À la base, le principe de ces démos à base d'achat intégré demeure très proche des périodes d'essais gratuites à activer via un abonnement : il faut toujours faire comprendre à l'utilisateur qu'il doit « acheter » quelque chose… même si cela ne lui coûte rien. Le risque de confusion est réel : pourquoi faudrait-il débourser quelque chose — même 0 € — avant même d'utiliser un logiciel téléchargé gratuitement ?
Le deuxième problème découle du premier : les applications "payantes", que l'on peut télécharger gratuitement et qui intègrent une période d'essai sur abonnement sont classées parmi les apps gratuites de l'App Store. Cela fausse les classements sur lesquels s'appuient toujours beaucoup les utilisateurs pour faire leur choix. Quant au palmarès des « apps rentables » qui pouvait correspondre à ce cas de figure entre deux modèles économiques, il n'existe plus.
Apple n'en parle pas dans son guide de bonne conduite, mais Daniel Jalkut suspecte qu'une des conditions requises pour profiter de ce système de démo par achat intégré soit que l'application offre un minimum de fonctions gratuites toujours gratuites.
Pour certaines apps productives comme des visionneuses de document, cet impératif ne devrait pas poser de souci : l'application peut continuer à proposer des fonctions basiques, ne serait-ce qu'ouvrir des fichiers. Mais pour d'autres, il sera difficile d'offrir des fonctions sans dénaturer complètement l'application, ou réduire à pas grand chose la pertinence de passer à la caisse.

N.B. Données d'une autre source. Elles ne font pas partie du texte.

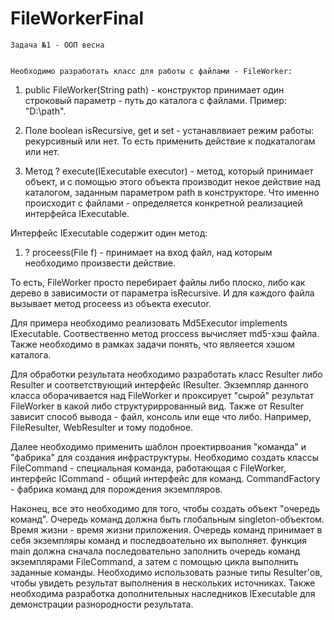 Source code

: # FileWorkerFinal

	Задача №1 - ООП весна


	Необходимо разработать класс для работы с файлами - FileWorker:

1. public FileWorker(String path) - конструктор принимает один строковый параметр - путь до каталога с файлами. Пример: "D:\path".

2. Поле boolean isRecursive, get и set - устанавлвиает режим работы: рекурсивный или нет. То есть применить действие к подкаталогам или нет.

3. Метод ? execute(IExecutable executor) - метод, который принимает объект, и с помощью этого объекта производит некое действие над каталогом, заданным параметром path в конструкторе. Что именно происходит с файлами - определяется конкретной реализацией интерфейса IExecutable.


Интерфейс IExecutable содержит один метод:

1. ? proceess(File f) - принимает на вход файл, над которым необходимо произвести действие. 

То есть, FileWorker просто перебирает файлы либо плоско, либо как дерево в зависимости от параметра isRecursive. И для каждого файла вызывает метод proceess из объекта executor.

Для примера необходимо реализовать Md5Executor implements IExecutable. Соотвественно метод proccess вычисляет md5-хэш файла. Также необходимо в рамках задачи понять, что являеется хэшом каталога. 


Для обработки результата необходимо разработать класс Resulter<T> либо Resulter и соответствующий интерфейс IResulter. Экземпляр данного класса оборачивается над FileWorker и проксирует "сырой" результат FileWorker в какой либо структуриррованный вид. Также от Resulter зависит способ вывода - файл, консоль или еще что либо. Например, FileResulter, WebResulter и тому подобное.

Далее необходимо применить шаблон проектирвоания "команда" и "фабрика" для создания инфраструктуры. Необходимо создать классы FileCommand - специальная команда, работающая с FileWorker, интерфейс ICommand - общий интерфейс для команд. CommandFactory - фабрика команд для порождения экземпляров.

Наконец, все это необходимо для того, чтобы создать объект "очередь команд". Очередь команд должна быть глобальным singleton-объектом. Время жизни - время жизни приложения. Очередь команд принимает в себя экземпляры команд и последвоательно их выполняет. функция main должна сначала последовательно заполнить очередь команд экземплярами FileCommand, а затем с помощью цикла выполнить заданные команды. Необходимо использовать разные типы Resulter'ов, чтобы увидеть результат выполнения в нескольких источниках. Также необходима разработка дополнительных наследников IExecutable для демонстрации разнородности результата.
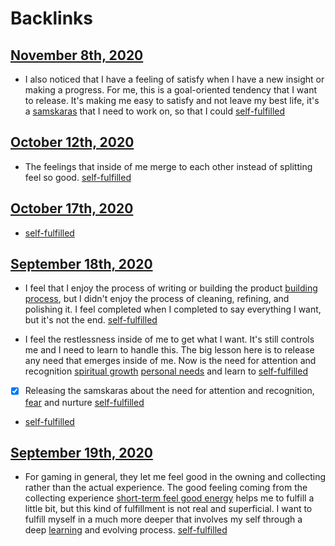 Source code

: 
# Backlinks
## [November 8th, 2020](<November 8th, 2020.md>)
- I also noticed that I have a feeling of satisfy when I have a new insight or making a progress. For me, this is a goal-oriented tendency that I want to release. It's making me easy to satisfy and not leave my best life, it's a [samskaras](<samskaras.md>) that I need to work on, so that I could [self-fulfilled](<self-fulfilled.md>)

## [October 12th, 2020](<October 12th, 2020.md>)
- The feelings that inside of me merge to each other instead of splitting feel so good. [self-fulfilled](<self-fulfilled.md>)

## [October 17th, 2020](<October 17th, 2020.md>)
- [self-fulfilled](<self-fulfilled.md>)

## [September 18th, 2020](<September 18th, 2020.md>)
- I feel that I enjoy the process of writing or building the product [building process](<building process.md>), but I didn't enjoy the process of cleaning, refining, and polishing it. I feel completed when I completed to say everything I want, but it's not the end. [self-fulfilled](<self-fulfilled.md>)

- I feel the restlessness inside of me to get what I want. It's still controls me and I need to learn to handle this. The big lesson here is to release any need that emerges inside of me. Now is the need for attention and recognition [spiritual growth](<spiritual growth.md>) [personal needs](<personal needs.md>) and learn to [self-fulfilled](<self-fulfilled.md>)

- [x] Releasing the samskaras about the need for attention and recognition, [fear](<fear.md>) and nurture [self-fulfilled](<self-fulfilled.md>)

- [self-fulfilled](<self-fulfilled.md>)

## [September 19th, 2020](<September 19th, 2020.md>)
- For gaming in general, they let me feel good in the owning and collecting rather than the actual experience. The good feeling coming from the collecting experience [short-term feel good energy](<short-term feel good energy.md>) helps me to fulfill a little bit, but this kind of fulfillment is not real and superficial. I want to fulfill myself in a much more deeper that involves my self through a deep [learning](<learning.md>) and evolving process. [self-fulfilled](<self-fulfilled.md>)

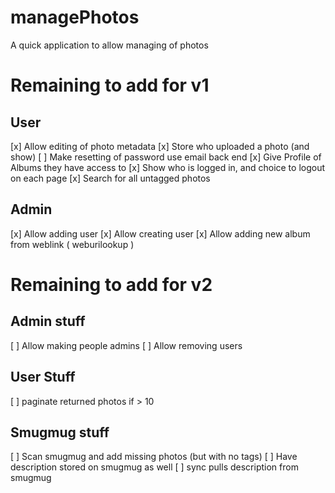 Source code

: # managePhotos
A quick application to allow managing of photos

# Remaining to add for v1
## User
[x] Allow editing of photo metadata
[x] Store who uploaded a photo (and show)
[ ] Make resetting of password use email back end
[x] Give Profile of Albums they have access to
[x] Show who is logged in, and choice to logout on each page
[x] Search for all untagged photos

## Admin
[x] Allow adding user
[x] Allow creating user
[x] Allow adding new album from weblink ( weburilookup )

# Remaining to add for v2
## Admin stuff
[ ] Allow making people admins
[ ] Allow removing users

## User Stuff
[ ] paginate returned photos if > 10

## Smugmug stuff
[ ] Scan smugmug and add missing photos (but with no tags)
[ ] Have description stored on smugmug as well
[ ] sync pulls description from smugmug

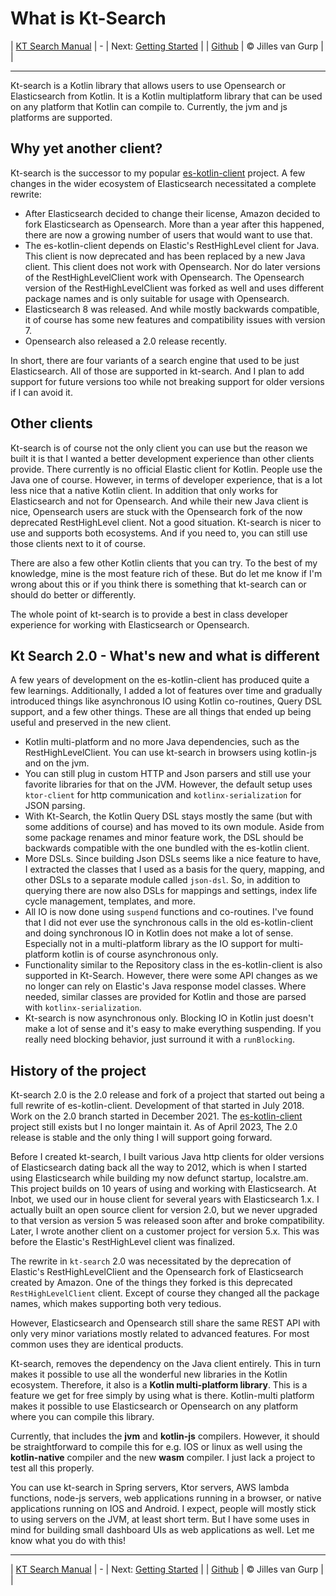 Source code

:# What is Kt-Search 

| [KT Search Manual](README.md) | - | Next: [Getting Started](GettingStarted.md) |
| [Github](https://github.com/jillesvangurp/kt-search) | &copy; Jilles van Gurp |  |

---                

Kt-search is a Kotlin library that allows users to use Opensearch or Elasticsearch from Kotlin. It is a Kotlin multiplatform library that can be used on any platform that Kotlin can compile to. Currently, the jvm and js platforms are supported. 

## Why yet another client?

Kt-search is the successor to my popular [es-kotlin-client](https://github.com/jillesvangurp/es-kotlin-client) project. A few changes in the wider ecosystem of Elasticsearch necessitated a complete rewrite:

- After Elasticsearch decided to change their license, Amazon decided to fork Elasticsearch as Opensearch. More than a year after this happened, there are now a growing number of users that would want to use that.
- The es-kotlin-client depends on Elastic's RestHighLevel client for Java. This client is now deprecated and has been replaced by a new Java client. This client does not work with Opensearch. Nor do later versions of the RestHighLevelClient work with Opensearch. The Opensearch version of the RestHighLevelClient was forked as well and uses different package names and is only suitable for usage with Opensearch.
- Elasticsearch 8 was released. And while mostly backwards compatible, it of course has some new features and compatibility issues with version 7.
- Opensearch also released a 2.0 release recently.

In short, there are four variants of a search engine that used to be just Elasticsearch. All of those are supported in kt-search. And I plan to add support for future versions too while not breaking support for older versions if I can avoid it. 

## Other clients

Kt-search is of course not the only client you can use but the reason we built it is that I wanted a better development experience than other clients
provide. There currently is no official Elastic client for Kotlin. People use the Java one of course. However, in terms of developer experience,
that is a lot less nice that a native Kotlin client. In addition that only works for Elasticsearch and not for Opensearch. And while their 
new Java client is nice, Opensearch users are stuck with the Opensearch fork of the now deprecated RestHighLevel client. Not a good situation. 
Kt-search is nicer to use and supports both ecosystems. And if you need to, you can still use those clients next to it of course.

There are also a few other Kotlin clients that you can try. To the best of my knowledge, mine is the most feature rich of these. 
But do let me know if I'm wrong about this or if you think there is something that kt-search can or should do better or differently.

The whole point of kt-search is to provide a best in class developer experience for working with Elasticsearch or Opensearch.

## Kt Search 2.0 - What's new and what is different

A few years of development on the es-kotlin-client has produced quite a few learnings. Additionally, I added a lot of features over time and gradually introduced things like asynchronous IO using Kotlin co-routines, Query DSL support, and a few other things. These are all things that ended up being useful and preserved in the new client.

- Kotlin multi-platform and no more Java dependencies, such as the RestHighLevelClient. You can use kt-search in browsers using kotlin-js and on the jvm.
- You can still plug in custom HTTP and Json parsers and still use your favorite libraries for that on the JVM. However, the default setup uses `ktor-client` for http communication and `kotlinx-serialization` for JSON parsing.
- With Kt-Search, the Kotlin Query DSL stays mostly the same (but with some additions of course) and has moved to its own module. Aside from some package renames and minor feature work, the DSL should be backwards compatible with the one bundled with the es-kotlin client.
- More DSLs. Since building Json DSLs seems like a nice feature to have, I extracted the classes that I used as a basis for the query, mapping, and other DSLs to a separate module called `json-dsl`. So, in addition to querying there are now also DSLs for mappings and settings, index life cycle management, templates, and more.
- All IO is now done using `suspend` functions and co-routines. I've found that I did not ever use the synchronous calls in the old es-kotlin-client and doing synchronous IO in Kotlin does not make a lot of sense. Especially not in a multi-platform library as the IO support for multi-platform kotlin is of course asynchronous only.
- Functionality similar to the Repository class in the es-kotlin-client is also supported in Kt-Search. However, there were some API changes as we no longer can rely on Elastic's Java response model classes. Where needed, similar classes are provided for Kotlin and those are parsed with `kotlinx-serialization`.
- Kt-search is now asynchronous only. Blocking IO in Kotlin just doesn't make a lot of sense and it's easy to make everything suspending. If you really need blocking behavior, just surround it with a `runBlocking`.

## History of the project

Kt-search 2.0 is the 2.0 release and fork of a project that started out being a full rewrite of es-kotlin-client. Development of that started in July 2018. Work on the 2.0 branch started in December 2021. The [es-kotlin-client](https://github.com/jillesvangurp/es-kotlin-client) project still exists but I no longer maintain it. As of April 2023, The 2.0 release is stable and the only thing I will support going forward.

Before I created kt-search, I built various Java http clients for older versions of Elasticsearch dating back all the way to 2012, which is when I started using Elasticsearch while building my now defunct startup, localstre.am. This project builds on 10 years of using and working with Elasticsearch. At Inbot, we used our in house client for several years with Elasticsearch 1.x. I actually built an open source client for version 2.0, but we never upgraded to that version as version 5 was released soon after and broke compatibility. Later, I wrote another client on a customer project for version 5.x. This was before the Elastic's RestHighLevel client was finalized.

The rewrite in `kt-search` 2.0 was necessitated by the deprecation of Elastic's RestHighLevelClient and the Opensearch fork of Elasticsearch created by Amazon. One of the things they forked is this deprecated `RestHighLevelClient` client. Except of course they changed all the package names, which makes supporting both very tedious.

However, Elasticsearch and Opensearch still share the same REST API with only very minor variations mostly related to advanced features. For most common uses they are identical products.

Kt-search, removes the dependency on the Java client entirely. This in turn makes it possible to use all the wonderful new libraries in the Kotlin ecosystem. Therefore, it also is a **Kotlin multi-platform library**. This is a feature we get for free simply by using what is there. Kotlin-multi platform makes it possible to use Elasticsearch or Opensearch on any platform where you can compile this library.

Currently, that includes the **jvm** and **kotlin-js** compilers. However, it should be straightforward to compile this for e.g. IOS or linux as well using the **kotlin-native** compiler and the new **wasm** compiler. I just lack a project to test all this properly.

You can use kt-search in Spring servers, Ktor servers, AWS lambda functions, node-js servers, web applications running in a browser, or native applications running on IOS and Android. I expect, people will mostly stick to using servers on the JVM, at least short term. But I have some uses in mind for building small dashboard UIs as web applications as well. Let me know what you do with this!



---

| [KT Search Manual](README.md) | - | Next: [Getting Started](GettingStarted.md) |
| [Github](https://github.com/jillesvangurp/kt-search) | &copy; Jilles van Gurp |  |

Du côté de la tambouille interne, le développeur estime que distinguer ce qui est gratuit de ce qui ne l'est pas est un vrai casse-tête. Dans l'approche premium, où l'utilisateur achète l'application, c'est Apple qui gère l'ensemble de la transaction (et pour cela, le constructeur prélève sa com' de 30%).
« Avec les ersatz de démos, quasiment tous les aspects de cette complexité sont du ressort de l'application, pour laquelle le développeur doit laborieusement concevoir un mécanisme pour décider de ses limitations, bloquer les fonctions pertinentes, gérer la transaction d'un achat dans l'app, faciliter le déblocage des fonctions, etc. », déroule Daniel.
Il arrive aussi parfois que le développeur offre au débotté des périodes de démo, par exemple à la sortie d'une grosse mise à jour : de cette manière, les utilisateurs peuvent tester les nouvelles fonctions avant, éventuellement, de payer leur dîme. Le fonctionnement de l'App Store est tel qu'un développeur ne peut pas faire payer de mise à jour, mais seulement proposer une toute nouvelle app.
Rien n'empêche évidemment le développeur de proposer une démo pour une version 2, mais il lui faut reconquérir les utilisateurs de la version 1 qui n'iront pas forcément télécharger la nouvelle application de manière spontanée. Et puis l'éditeur ne peut toujours pas proposer de tarif « mise à jour » à ceux qui ont acquis la première version.
En fait, ces démos via un achat intégré mises en place par les nouvelles guidelines n'ont rien d'innovant : en septembre 2016, l'éditeur OmniGroup avait imaginé un tel système d'achat in-app à 0 € pour débloquer toutes les fonctions de ses apps pendant deux semaines. Un principe repris par la suite par plusieurs logiciels, dont MarsEdit.
La nouvelle règle du guide des développeurs n'est finalement qu'une manière pour Apple d'officialiser cette possibilité, sans rien apporter de vraiment neuf. On verra maintenant si les développeurs s'emparent plus franchement de cette facilité supplémentaire.